Viceversa, i concetti di dominio, di diversità, di guerra, sono presenti - e chiaramente connotati - nell’umanità dalla notte dei tempi. Nell’Antico Testamento il termine dominio compare già nella seconda pagina della Genesi (I, 26) e la diversità fu voluta a tutti i costi da Dio che, quando vide gli uomini in armonia capaci di costruire una torre che avrebbe potuto arrivare fino al cielo, disse: «Ecco, essi sono un solo popolo e hanno tutti una sola lingua; questo è l’inizio della loro opera e ora non sarà loro impossibile tutto ciò che hanno meditato di fare. Orsù! Discendiamo e confondiamo laggiù la loro lingua, così che essi non comprendano più la lingua l’uno dell’altro». Allora Jahve (Dio) li disperse di là sulla faccia di tutta la terra ed essi cessarono di costruire la città (Genesi II, 6-10). E poi, dalla separazione di Abramo e Lot, per i territori iniziarono le guerre. Tanto naturalmente che il Libro nemmeno deve spiegarle (si veda Genesi XIV). Insomma: è l’indole umana ad essere conflittuale. L’unica cosa che si può davvero pensare è di regolare questa caratteristica, per evitare che essa diventi catastrofica. E’ illusione pretendere di risolvere le questioni (frutto di diversi interessi concreti - di tutte le parti in causa - maturati su un territorio preciso) sopravvalutando le qualità demiurgiche del motto: vogliamoci bene. Magari in nome di un pacifismo che poi trova tra i suoi templari gente che va a lanciare pietre in piazza contro la polizia. Meglio valutare volta per volta i motivi per i quali sia - e casomai quando - il caso di fare davvero una guerra. Tenendo presente Guernica, il suo messaggio: la sofferenza e la speranza. Il realismo e l’idealismo.

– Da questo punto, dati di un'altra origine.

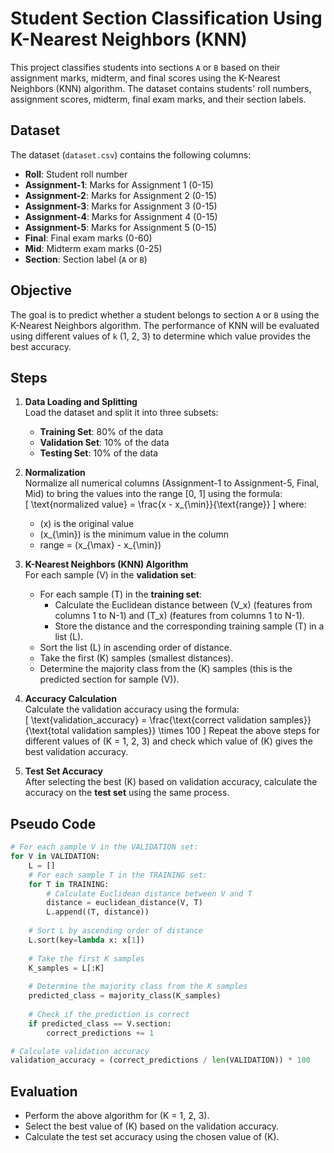 # Student Section Classification Using K-Nearest Neighbors (KNN)

This project classifies students into sections `A` or `B` based on their assignment marks, midterm, and final scores using the K-Nearest Neighbors (KNN) algorithm. The dataset contains students' roll numbers, assignment scores, midterm, final exam marks, and their section labels.

## Dataset

The dataset (`dataset.csv`) contains the following columns:

- **Roll**: Student roll number
- **Assignment-1**: Marks for Assignment 1 (0-15)
- **Assignment-2**: Marks for Assignment 2 (0-15)
- **Assignment-3**: Marks for Assignment 3 (0-15)
- **Assignment-4**: Marks for Assignment 4 (0-15)
- **Assignment-5**: Marks for Assignment 5 (0-15)
- **Final**: Final exam marks (0-60)
- **Mid**: Midterm exam marks (0-25)
- **Section**: Section label (`A` or `B`)

## Objective

The goal is to predict whether a student belongs to section `A` or `B` using the K-Nearest Neighbors algorithm. The performance of KNN will be evaluated using different values of `k` (1, 2, 3) to determine which value provides the best accuracy.

## Steps

1. **Data Loading and Splitting**  
   Load the dataset and split it into three subsets:
   - **Training Set**: 80% of the data
   - **Validation Set**: 10% of the data
   - **Testing Set**: 10% of the data

2. **Normalization**  
   Normalize all numerical columns (Assignment-1 to Assignment-5, Final, Mid) to bring the values into the range [0, 1] using the formula:  
   \[
   \text{normalized value} = \frac{x - x_{\min}}{\text{range}}
   \]
   where:
   - \(x\) is the original value
   - \(x_{\min}\) is the minimum value in the column
   - range = \(x_{\max} - x_{\min}\)

3. **K-Nearest Neighbors (KNN) Algorithm**  
   For each sample \(V\) in the **validation set**:
   - For each sample \(T\) in the **training set**:
     - Calculate the Euclidean distance between \(V_x\) (features from columns 1 to N-1) and \(T_x\) (features from columns 1 to N-1).
     - Store the distance and the corresponding training sample \(T\) in a list \(L\).
   - Sort the list \(L\) in ascending order of distance.
   - Take the first \(K\) samples (smallest distances).
   - Determine the majority class from the \(K\) samples (this is the predicted section for sample \(V\)).

4. **Accuracy Calculation**  
   Calculate the validation accuracy using the formula:  
   \[
   \text{validation\_accuracy} = \frac{\text{correct validation samples}}{\text{total validation samples}} \times 100
   \]
   Repeat the above steps for different values of \(K = 1, 2, 3\) and check which value of \(K\) gives the best validation accuracy.

5. **Test Set Accuracy**  
   After selecting the best \(K\) based on validation accuracy, calculate the accuracy on the **test set** using the same process.

## Pseudo Code

```python
# For each sample V in the VALIDATION set:
for V in VALIDATION:
    L = []
    # For each sample T in the TRAINING set:
    for T in TRAINING:
        # Calculate Euclidean distance between V and T
        distance = euclidean_distance(V, T)
        L.append((T, distance))
    
    # Sort L by ascending order of distance
    L.sort(key=lambda x: x[1])
    
    # Take the first K samples
    K_samples = L[:K]
    
    # Determine the majority class from the K samples
    predicted_class = majority_class(K_samples)
    
    # Check if the prediction is correct
    if predicted_class == V.section:
        correct_predictions += 1

# Calculate validation accuracy
validation_accuracy = (correct_predictions / len(VALIDATION)) * 100
```

## Evaluation

- Perform the above algorithm for \(K = 1, 2, 3\).
- Select the best value of \(K\) based on the validation accuracy.
- Calculate the test set accuracy using the chosen value of \(K\).

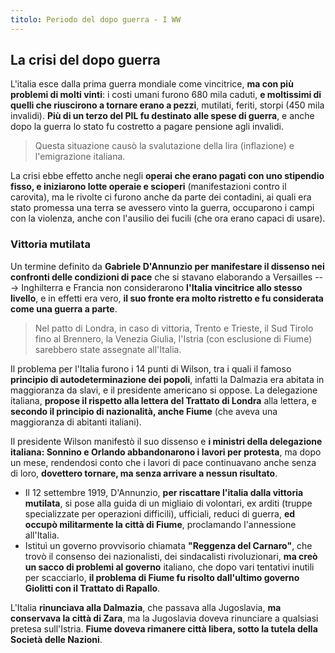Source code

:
 ```yaml
---
titolo: Periodo del dopo guerra - I WW
---
```

## La crisi del dopo guerra

L'italia esce dalla prima guerra mondiale come vincitrice, **ma con più problemi di molti vinti**: i costi umani furono 680 mila caduti, **e moltissimi di quelli che riuscirono a tornare erano a pezzi**, mutilati, feriti, storpi (450 mila invalidi). **Più di un terzo del PIL fu destinato alle spese di guerra**, e anche dopo la guerra lo stato fu costretto a pagare pensione agli invalidi.

> Questa situazione causò la svalutazione della lira (inflazione) e l'emigrazione italiana.

La crisi ebbe effetto anche negli **operai che erano pagati con uno stipendio fisso, e iniziarono lotte operaie e scioperi** (manifestazioni contro il carovita), ma le rivolte ci furono anche da parte dei contadini, ai quali era stato promessa una terra se avessero vinto la guerra, occuparono i campi con la violenza, anche con l'ausilio dei fucili (che ora erano capaci di usare).

### Vittoria mutilata

Un termine definito da **Gabriele D'Annunzio per manifestare il dissenso nei confronti delle condizioni di pace** che si stavano elaborando a Versailles ---> Inghilterra e Francia non considerarono **l'Italia vincitrice allo stesso livello**, e in effetti era vero, **il suo fronte era molto ristretto e fu considerata come una guerra a parte**.

> Nel patto di Londra, in caso di vittoria, Trento e Trieste, il Sud Tirolo fino al Brennero, la Venezia Giulia, l'Istria (con esclusione di Fiume) sarebbero state assegnate all'Italia.

Il problema per l'Italia furono i 14 punti di Wilson, tra i quali il famoso **principio di autodeterminazione dei popoli**, infatti la Dalmazia era abitata in maggioranza da slavi, e il presidente americano si oppose. La delegazione italiana, **propose il rispetto alla lettera del Trattato di Londra** alla lettera, e **secondo il principio di nazionalità, anche Fiume** (che aveva una maggioranza di abitanti italiani).

Il presidente Wilson manifestò il suo dissenso e **i ministri della delegazione italiana: Sonnino e Orlando abbandonarono i lavori per protesta**, ma dopo un mese, rendendosi conto che i lavori di pace continuavano anche senza di loro, **dovettero tornare, ma senza arrivare a nessun risultato**. 

- Il 12 settembre 1919, D'Annunzio, **per riscattare l'italia dalla vittoria mutilata**, si pose alla guida di un migliaio di volontari, ex arditi (truppe specializzate per operazioni difficili), ufficiali, reduci di guerra, **ed occupò militarmente la città di Fiume**, proclamando l'annessione all'Italia.
- Istituì un governo provvisorio chiamata **"Reggenza del Carnaro"**, che trovò il consenso dei nazionalisti, dei sindacalisti rivoluzionari, **ma creò un sacco di problemi al governo** italiano, che dopo vari tentativi inutili per scacciarlo, **il problema di Fiume fu risolto dall'ultimo governo Giolitti con il Trattato di Rapallo**.

L'Italia **rinunciava alla Dalmazia**, che passava alla Jugoslavia, **ma conservava la città di Zara**, ma la Jugoslavia doveva rinunciare a qualsiasi pretesa sull'Istria. **Fiume doveva rimanere città libera, sotto la tutela della Società delle Nazioni**.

In Jugoslavia, per conto mio, l’opzione guerra (con Raymond Aron: extrema ratio) era prematura. Essenzialmente perché non è stato chiarito l’obiettivo di base. Milosevic va fermato. D’accordo. È un dittatore, un macellaio, un boia. Ma proprio questi aggettivi, quotidianamente utilizzati fino a qualche tempo fa da tutti i leader occidentali, rendono poco credibile che la Nato si accontenti - al termine di questa operazione bellica - di fargli firmare il testo di Rambouillet. Sarebbe illogico: dopo la pulizia etnica serba, la guerriglia dell’Uck e i bombardamenti Nato, in Kosovo la convivenza è impensabile. E, se prima gli albanesi avevano timidamente sottoscritto quegli accordi (pur con un lungo allegato interpretativo), oggi probabilmente aspirano a qualcosa di più: l’indipendenza vera e propria che - almeno nominalmente - il documento Rambouillet non concede. D’altra parte, se (quando) la Nato costringerà Milosevic alla resa e garantirà agli albanesi l’indipendenza del Kosovo (o di una parte di esso) lo scenario che si aprirà non pare essere dei più fulgidi. Si potrebbe innescare un meccanismo tale per cui qualsiasi minoranza linguistica o etnica o nazione che rivendicasse di avere il pieno governo su un territorio potrebbe - legittimamente - chiedere che la Nato (l’Onu, formato da praticamente tutti i paesi del mondo, vegeta impantanato nello stagno degli interessi contrapposti) si faccia garante del principio: alla lunga, lo stato omogeneo. Con conseguenze a catena che è meglio non pensare nemmeno visto che - sottolineava qualche tempo fa Joan Galtung - al mondo ci sono 225 stati e 2000 nazioni. Così, in Jugoslavia, il rischio è quello di un intervento devastante che come risultato ha solo quello di aumentare la sofferenza e non soddisfare le speranze. Proprio perché nessuno sa esattamente cosa sperare. Non sa quale sia il referente terreno del lume di Guernica. E senza quella luce: la donna non si alza, il fiore non sboccia. Resta solo il dolore.

È vero: il conte di Leinsdorf era convinto che un uomo che fa qualcosa di grande non sa quasi mai il perché lo stia facendo: «Un uomo non va mai più lontano che quando non sa dove sta andando», diceva. Era l’amico di Ulrich, l’uomo che la penna di Musil ha inchiodato all’inazione per il suo possibilismo perpetuo. Un uomo senza qualità, appunto. Ma dove sta la qualità nell’uccidere persone, spezzare storie, distruggere tutto in nome di un obiettivo sfocato, che non offre speranza di pace duratura?